When I began, I will admit, it was difficult to really get into the story. I think maybe it would have made more sense if I had read the books before it, but to me, it was just a jumble of names, and their relationships with other names. Especially the prologue. I was so confused as to what was going on, but, having read other giant fantasy series before, like Lord of the Rings and Eragon, I knew this was a sign of an intricate world that I would get to know. And get to know it, I did. After the first few chapters, I was getting really into it, and found it hard to put down.

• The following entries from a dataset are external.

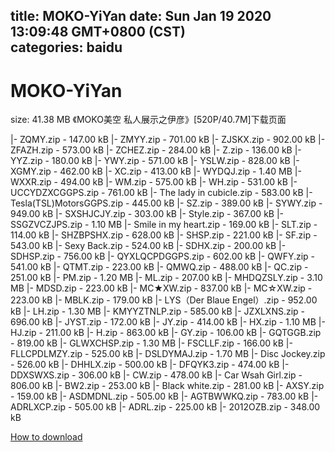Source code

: 
title: MOKO-YiYan
date: Sun Jan 19 2020 13:09:48 GMT+0800 (CST)    
categories: baidu
---

# MOKO-YiYan
size: 41.38 MB
 《MOKO美空 私人展示之伊彦》[520P/40.7M]下载页面
 
|- ZQMY.zip - 147.00 kB
|- ZMYY.zip - 701.00 kB
|- ZJSKX.zip - 902.00 kB
|- ZFAZH.zip - 573.00 kB
|- ZCHEZ.zip - 284.00 kB
|- Z.zip - 136.00 kB
|- YYZ.zip - 180.00 kB
|- YWY.zip - 571.00 kB
|- YSLW.zip - 828.00 kB
|- XGMY.zip - 462.00 kB
|- XC.zip - 413.00 kB
|- WYDQJ.zip - 1.40 MB
|- WXXR.zip - 494.00 kB
|- WM.zip - 575.00 kB
|- WH.zip - 531.00 kB
|- UCCYDZXCGGPS.zip - 761.00 kB
|- The lady in cubicle.zip - 583.00 kB
|- Tesla(TSL)MotorsGGPS.zip - 445.00 kB
|- SZ.zip - 389.00 kB
|- SYWY.zip - 949.00 kB
|- SXSHJCJY.zip - 303.00 kB
|- Style.zip - 367.00 kB
|- SSGZVCZJPS.zip - 1.10 MB
|- Smile in my heart.zip - 169.00 kB
|- SLT.zip - 114.00 kB
|- SHZBPSHX.zip - 628.00 kB
|- SHSP.zip - 221.00 kB
|- SF.zip - 543.00 kB
|- Sexy Back.zip - 524.00 kB
|- SDHX.zip - 200.00 kB
|- SDHSP.zip - 756.00 kB
|- QYXLQCPDGGPS.zip - 602.00 kB
|- QWFY.zip - 541.00 kB
|- QTMT.zip - 223.00 kB
|- QMWQ.zip - 488.00 kB
|- QC.zip - 251.00 kB
|- PM.zip - 1.20 MB
|- ML.zip - 207.00 kB
|- MHDQZSLY.zip - 3.10 MB
|- MDSD.zip - 223.00 kB
|- MC★XW.zip - 837.00 kB
|- MC☆XW.zip - 223.00 kB
|- MBLK.zip - 179.00 kB
|- LYS（Der Blaue Engel）.zip - 952.00 kB
|- LH.zip - 1.30 MB
|- KMYYZTNLP.zip - 585.00 kB
|- JZXLXNS.zip - 696.00 kB
|- JYST.zip - 172.00 kB
|- JY.zip - 414.00 kB
|- HX.zip - 1.10 MB
|- HJ.zip - 211.00 kB
|- H.zip - 863.00 kB
|- GY.zip - 106.00 kB
|- GQTGGB.zip - 819.00 kB
|- GLWXCHSP.zip - 1.30 MB
|- FSCLLF.zip - 166.00 kB
|- FLLCPDLMZY.zip - 525.00 kB
|- DSLDYMAJ.zip - 1.70 MB
|- Disc Jockey.zip - 526.00 kB
|- DHHLX.zip - 500.00 kB
|- DFQYK3.zip - 474.00 kB
|- DDXSWXS.zip - 306.00 kB
|- CW.zip - 478.00 kB
|- Car Wsah Girl.zip - 806.00 kB
|- BW2.zip - 253.00 kB
|- Black white.zip - 281.00 kB
|- AXSY.zip - 159.00 kB
|- ASDMDNL.zip - 505.00 kB
|- AGTBWWKQ.zip - 783.00 kB
|- ADRLXCP.zip - 505.00 kB
|- ADRL.zip - 225.00 kB
|- 2012OZB.zip - 348.00 kB

[How to download](https://bpcam.bemobtrk.com/go/2ceec3aa-1ca2-46d6-b9ff-aaa5c184517c?jno=115)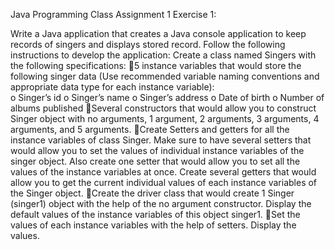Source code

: Java Programming
Class Assignment 1
Exercise 1:

Write a Java application that creates a Java console application to keep records of singers and displays stored record.
Follow the following instructions to develop the application:
  Create a class named Singers with the following specifications:
    5 instance variables that would store the following singer data
    (Use recommended variable   naming   conventions   and   appropriate   data   type   for   each   instance variable):  
      o Singer’s id
      o Singer’s name
      o Singer’s address
      o Date of birth
      o Number of albums published
    Several   constructors   that   would   allow   you  to   construct   
      Singer   object   with   no arguments, 1 argument, 2 arguments, 3 arguments, 4 arguments, and 5 arguments.
    Create Setters and getters for all the instance variables of class Singer. Make sure to   have   several   setters   that   would   allow   you   to   set   the   values   of   individual instance variables of the singer object.
    Also create one setter that would allow you to set all the values of the instance variables at once.
    Create several getters that would allow you to get the current individual values of each instance variables of the Singer object.
    Create the driver class that would create 1 Singer (singer1) object with the help of the no argument constructor. Display the default values of the instance variables of this object singer1.
    Set the values  of each instance variables  with the help of setters. Display the values.
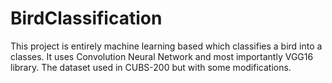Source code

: # BirdClassification
This project is entirely machine learning based which classifies a bird into a classes.
It uses Convolution Neural Network and most importantly VGG16 library.
The dataset used in CUBS-200 but with some modifications.
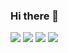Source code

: ### Hi there 👋
<img src="https://github-readme-stats.vercel.app/api?username=Sandeep-sk&show_icons=true&theme=algolia">
<img src="https://github-readme-stats.vercel.app/api/top-langs/?username=Sandeep-sk&layout=compact&langs_count=10&show_icons=true&theme=algolia">
<img src="https://github-profile-trophy.vercel.app/?username=Sandeep-sk">
<img src="[Alarm-clock](https://github-readme-stats.vercel.app/api/pin/?username=Sandeep-sk&repo=Alarm-clock)"><a href="https://github.com/Sandeep-sk/Alarm-clock>clock</a>
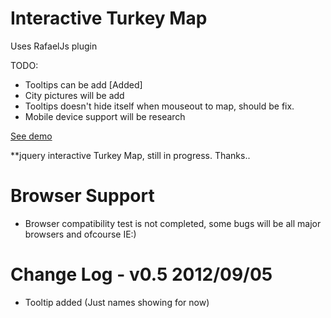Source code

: # Interactive Turkey Map

Uses RafaelJs plugin 

TODO:
- Tooltips can be add [Added]
- City pictures will be add 
- Tooltips doesn't hide itself when mouseout to map, should be fix.
- Mobile device support will be research


[See demo](http://selengora.com/test/harita)

**jquery interactive Turkey Map, still in progress. Thanks..

# Browser Support
- Browser compatibility test is not completed, some bugs will be all major browsers and ofcourse IE:)

# Change Log - v0.5 2012/09/05

- Tooltip added (Just names showing for now)
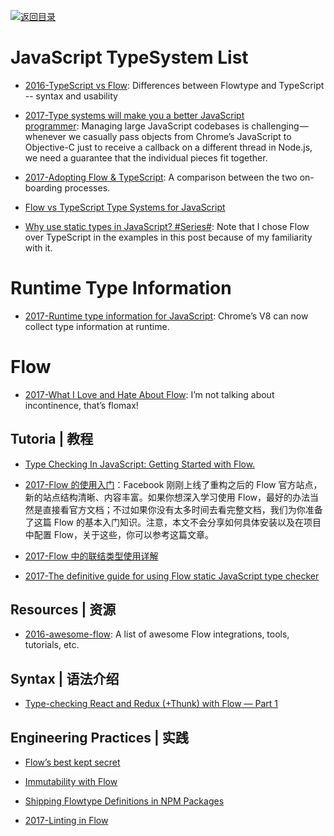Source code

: [![返回目录](https://user-images.githubusercontent.com/5803001/38079637-ff0abcf0-3371-11e8-9b76-ad651620afc7.jpg)](https://github.com/wx-chevalier/Awesome-Lists)

# JavaScript TypeSystem List

- [2016-TypeScript vs Flow](https://github.com/niieani/typescript-vs-flowtype): Differences between Flowtype and TypeScript -- syntax and usability

- [2017-Type systems will make you a better JavaScript programmer](http://jaredforsyth.com/type-systems-js-dev/#/5): Managing large JavaScript codebases is challenging — whenever we casually pass objects from Chrome’s JavaScript to Objective-C just to receive a callback on a different thread in Node.js, we need a guarantee that the individual pieces fit together.

- [2017-Adopting Flow & TypeScript](http://thejameskyle.com/adopting-flow-and-typescript.html): A comparison between the two on-boarding processes.

- [Flow vs TypeScript Type Systems for JavaScript](http://djcordhose.github.io/flow-vs-typescript/flow-typescript-2.html#/)

- [Why use static types in JavaScript? #Series#](https://medium.com/@preethikasireddy/why-use-static-types-in-javascript-part-1-8382da1e0adb): Note that I chose Flow over TypeScript in the examples in this post because of my familiarity with it.

# Runtime Type Information

- [2017-Runtime type information for JavaScript](https://parg.co/bB5): Chrome’s V8 can now collect type information at runtime.

# Flow

- [2017-What I Love and Hate About Flow](https://parg.co/bBP): I’m not talking about incontinence, that’s flomax!

## Tutoria | 教程

- [Type Checking In JavaScript: Getting Started with Flow.](https://hackernoon.com/type-checking-in-javascript-getting-started-with-flow-8532c11aceb3)

* [2017-Flow 的使用入门](https://zhuanlan.zhihu.com/p/26204569)：Facebook 刚刚上线了重构之后的 Flow 官方站点，新的站点结构清晰、内容丰富。如果你想深入学习使用 Flow，最好的办法当然是直接看官方文档；不过如果你没有太多时间去看完整文档，我们为你准备了这篇 Flow 的基本入门知识。注意，本文不会分享如何具体安装以及在项目中配置 Flow，关于这些，你可以参考这篇文章。

* [2017-Flow 中的联结类型使用详解](https://zhuanlan.zhihu.com/p/26401539)

* [2017-The definitive guide for using Flow static JavaScript type checker](https://parg.co/b27)

## Resources | 资源

- [2016-awesome-flow](https://github.com/dustinspecker/awesome-flow): A list of awesome Flow integrations, tools, tutorials, etc.

## Syntax | 语法介绍

- [Type-checking React and Redux (+Thunk) with Flow — Part 1](https://blog.callstack.io/type-checking-react-and-redux-thunk-with-flow-part-1-ad12de935c36#.i4tr67qtz)

## Engineering Practices | 实践

- [Flow’s best kept secret](https://medium.com/@forbeslindesay/covariance-and-contravariance-c3b43d805611#.1jh1c2s36)

- [Immutability with Flow](https://medium.com/@gcanti/immutability-with-flow-faa050a1aef4#.66vxtew0s)

- [Shipping Flowtype Definitions in NPM Packages](https://medium.com/@ryyppy/shipping-flowtype-definitions-in-npm-packages-c987917efb65#.3d39c4xr4)

* [2017-Linting in Flow](https://parg.co/b2x)
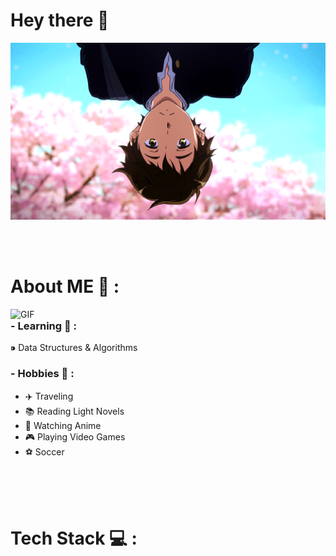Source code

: # Hey there 👋

<div align="center">
<img hight="300" width="700" alt="GIF" align="center" src="https://github.com/FirebirdDM/FirebirdDM/blob/main/assets/137958.gif">
</div>

</br>
</br>
</br>

# About ME 🌸 :

<img hight="450" width="550" alt="GIF" align="right" src="https://github.com/FirebirdDM/FirebirdDM/blob/main/assets/101010.gif">

### - Learning 📘 :
⁍ Data Structures & Algorithms

### - Hobbies 🎉 : 
- ✈️ Traveling
- 📚 Reading Light Novels
- 🎥 Watching Anime
- 🎮 Playing Video Games
- ⚽ Soccer
</br>
</br>
</br>

# Tech Stack 💻 :
</br>

<!--
**FirebirdDM/FirebirdDM** is a ✨ _special_ ✨ repository because its `README.md` (this file) appears on your GitHub profile.

Here are some ideas to get you started:

- 🔭 I’m currently working on ...
- 🌱 I’m currently learning ...
- 👯 I’m looking to collaborate on ...
- 🤔 I’m looking for help with ...
- 💬 Ask me about ...
- 📫 How to reach me: ...
- 😄 Pronouns: ...
- ⚡ Fun fact: ...
-->
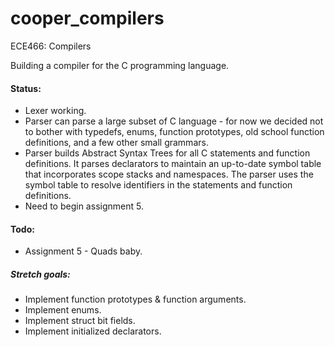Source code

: # cooper_compilers
ECE466: Compilers

Building a compiler for the C programming language.

#### Status:
* Lexer working.
* Parser can parse a large subset of C language - for now we decided not to bother with typedefs, enums, function prototypes, old school function definitions, and a few other small grammars.
* Parser builds Abstract Syntax Trees for all C statements and function definitions. It parses declarators to maintain an up-to-date symbol table that incorporates scope stacks and namespaces. The parser uses the symbol table to resolve identifiers in the statements and function definitions.
* Need to begin assignment 5.

#### Todo:
* Assignment 5 - Quads baby.

##### Stretch goals:
* Implement function prototypes & function arguments.
* Implement enums.
* Implement struct bit fields.
* Implement initialized declarators.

“I will always take your part, Bee. Right or wrong. That is why you must always take care to be right, lest you make your father a fool.”
― Robin HobbFool’s Assassin

I did find that I was sort of just reading, and absorbing the words, and nothing was actually happening, but weirdly, I still felt compelled to read it. Really, most of Fool’s Assassin is just a recount of Fitz, Molly, and their household’s life. And with any other book, wouldn’t this be really boring? I don’t know whether their lives were just exciting, or it was a clever way of slowly building tension, up until about the last 3 chapters. And then everything happens. I found myself hunched over trying to read faster than I actually could, cramming the last pages in as I found out what happens finally. And then it finished. Aaaand I don’t have the next book!! Note to self: Do not start an exciting series, when you only have the one book. Not a good idea. Until I get the next one, I’ll just have to distract myself with some others.

“Time is an unkind teacher, delivering lessons that we learn far too late for them to be useful. Years after I could have benefited from them, the insights come to me.”
― Robin HobbFool’s Assassin

But, as I was saying, it is not a usual story structure, I can’t actually pick the part where the tension starts, and then where the climax is, or whether it really ends at all. It’s sort of all one big complication.

“You’ll do well, if you don’t mire in self-pity. Self-pity only gets you more of the same. Don’t waste time on it.”
― Robin HobbFool’s Assassin

Before I give too much away now, let’s talk about something else. The language used was really clever, for example when Fitz talks about his ‘cub’. Before this book begins, Fitz is part of an inseparable group of friends, one of them being his Wolf, Nighteyes. Nighteyes is long dead in this book, but his spirit still comes through in Fitz when someone needs protecting, and his mannerisms become more wolf-ish. I really enjoyed this aspect.

I didn’t particularly like how many times he stuffs up, and had a few face-palm moments on Fitz’s behalf. After the first couple, I got the sense that in some parts of his life (sorry if I’m being a little vague, I’m trying not to spoil it) Fitz was uncomfortable, and of course makes a few mistakes. And then he keeps doing it, and it seemed to take up a large portion of the story, and got a bit repetitive.

For now, I just need the next book so I can find out what happens. Beware, cliffhanger ending!!

Why you should read it: Because it’s the start of what I think is going to be an epic fantasy series, and is also written well, so you can enjoy it. It’s not as slow moving as Lord of the Rings, and also more relatable characters.